Read through the lines below and copy the ones holding the string "begin".
· · · · ·
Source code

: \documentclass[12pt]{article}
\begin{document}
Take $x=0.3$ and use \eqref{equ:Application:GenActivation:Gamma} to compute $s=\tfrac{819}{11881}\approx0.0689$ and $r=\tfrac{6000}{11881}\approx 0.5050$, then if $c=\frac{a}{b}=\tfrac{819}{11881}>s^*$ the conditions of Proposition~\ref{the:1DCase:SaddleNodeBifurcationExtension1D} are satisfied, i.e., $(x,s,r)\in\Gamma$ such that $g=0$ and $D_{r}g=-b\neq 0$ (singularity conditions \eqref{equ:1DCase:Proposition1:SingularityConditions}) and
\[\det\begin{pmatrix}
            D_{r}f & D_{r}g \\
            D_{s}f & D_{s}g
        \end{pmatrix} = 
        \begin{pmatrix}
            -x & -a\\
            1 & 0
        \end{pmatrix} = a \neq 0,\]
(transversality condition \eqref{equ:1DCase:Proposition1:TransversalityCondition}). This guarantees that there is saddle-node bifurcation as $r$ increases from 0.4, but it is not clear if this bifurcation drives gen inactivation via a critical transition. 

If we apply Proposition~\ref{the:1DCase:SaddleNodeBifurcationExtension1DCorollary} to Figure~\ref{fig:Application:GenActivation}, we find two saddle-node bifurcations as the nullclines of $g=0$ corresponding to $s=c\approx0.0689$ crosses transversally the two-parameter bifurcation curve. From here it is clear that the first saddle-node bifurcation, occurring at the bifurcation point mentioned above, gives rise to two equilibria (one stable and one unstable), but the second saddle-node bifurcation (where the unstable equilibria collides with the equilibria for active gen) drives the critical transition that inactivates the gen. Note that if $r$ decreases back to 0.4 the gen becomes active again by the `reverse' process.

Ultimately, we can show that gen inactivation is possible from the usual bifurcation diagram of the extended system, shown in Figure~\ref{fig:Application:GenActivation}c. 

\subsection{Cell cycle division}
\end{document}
· · · · ·
→ Output of the exercise:
\begin{document}
\[\det\begin{pmatrix}
        \begin{pmatrix}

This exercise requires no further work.